- _Exercise aim_
Which of the lines below mention the word "Println"? Pull each one out.

(Collected data entries)
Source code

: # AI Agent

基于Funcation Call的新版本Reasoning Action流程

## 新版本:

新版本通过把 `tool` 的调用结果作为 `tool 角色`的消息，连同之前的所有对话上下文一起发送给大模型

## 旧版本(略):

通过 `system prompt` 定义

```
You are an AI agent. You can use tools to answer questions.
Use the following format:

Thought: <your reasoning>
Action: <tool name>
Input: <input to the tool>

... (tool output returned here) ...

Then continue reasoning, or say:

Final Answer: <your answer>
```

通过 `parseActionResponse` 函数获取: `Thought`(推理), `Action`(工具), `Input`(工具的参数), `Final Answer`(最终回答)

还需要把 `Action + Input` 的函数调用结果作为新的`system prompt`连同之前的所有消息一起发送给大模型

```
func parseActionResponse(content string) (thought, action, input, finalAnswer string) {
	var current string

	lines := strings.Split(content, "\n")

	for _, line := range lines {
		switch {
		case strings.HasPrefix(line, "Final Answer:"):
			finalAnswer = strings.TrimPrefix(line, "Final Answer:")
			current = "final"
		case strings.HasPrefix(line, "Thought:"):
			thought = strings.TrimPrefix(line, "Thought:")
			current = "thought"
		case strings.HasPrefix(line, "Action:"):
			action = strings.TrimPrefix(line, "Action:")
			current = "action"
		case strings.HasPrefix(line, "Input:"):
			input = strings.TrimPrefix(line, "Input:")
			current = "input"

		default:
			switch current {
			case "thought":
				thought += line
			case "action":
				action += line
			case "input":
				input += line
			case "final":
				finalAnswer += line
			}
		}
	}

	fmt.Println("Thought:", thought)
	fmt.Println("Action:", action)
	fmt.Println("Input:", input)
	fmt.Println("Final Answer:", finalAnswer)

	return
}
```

- _Exercise output_
	fmt.Println("Thought:", thought)
	fmt.Println("Action:", action)
	fmt.Println("Input:", input)
	fmt.Println("Final Answer:", finalAnswer)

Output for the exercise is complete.